Records contained in a dataset:
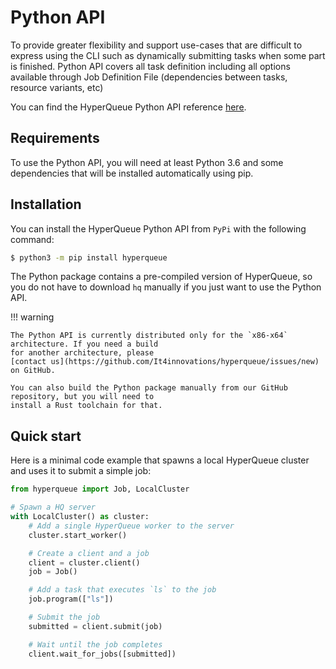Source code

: # Python API
To provide greater flexibility and support use-cases that are difficult to express using the CLI
such as dynamically submitting tasks when some part is finished.
Python API covers all task definition including all options available through Job Definition File
(dependencies between tasks, resource variants, etc)

You can find the HyperQueue Python API reference [here](apidoc).

## Requirements
To use the Python API, you will need at least Python 3.6 and some dependencies that will be installed
automatically using pip.

## Installation
You can install the HyperQueue Python API from `PyPi` with the following command:

```bash
$ python3 -m pip install hyperqueue
```

The Python package contains a pre-compiled version of HyperQueue, so you do not have to download `hq`
manually if you just want to use the Python API.

!!! warning

    The Python API is currently distributed only for the `x86-x64` architecture. If you need a build
    for another architecture, please
    [contact us](https://github.com/It4innovations/hyperqueue/issues/new) on GitHub.

    You can also build the Python package manually from our GitHub repository, but you will need to
    install a Rust toolchain for that.

## Quick start
Here is a minimal code example that spawns a local HyperQueue cluster and uses it to submit
a simple job:

```python
from hyperqueue import Job, LocalCluster

# Spawn a HQ server
with LocalCluster() as cluster:
    # Add a single HyperQueue worker to the server
    cluster.start_worker()

    # Create a client and a job
    client = cluster.client()
    job = Job()

    # Add a task that executes `ls` to the job
    job.program(["ls"])

    # Submit the job
    submitted = client.submit(job)

    # Wait until the job completes
    client.wait_for_jobs([submitted])
```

EXERCISE REQUIREMENTS:
The word "server" appears on some lines of the data above; say how many such lines there are, with nothing else.

REPLY:
2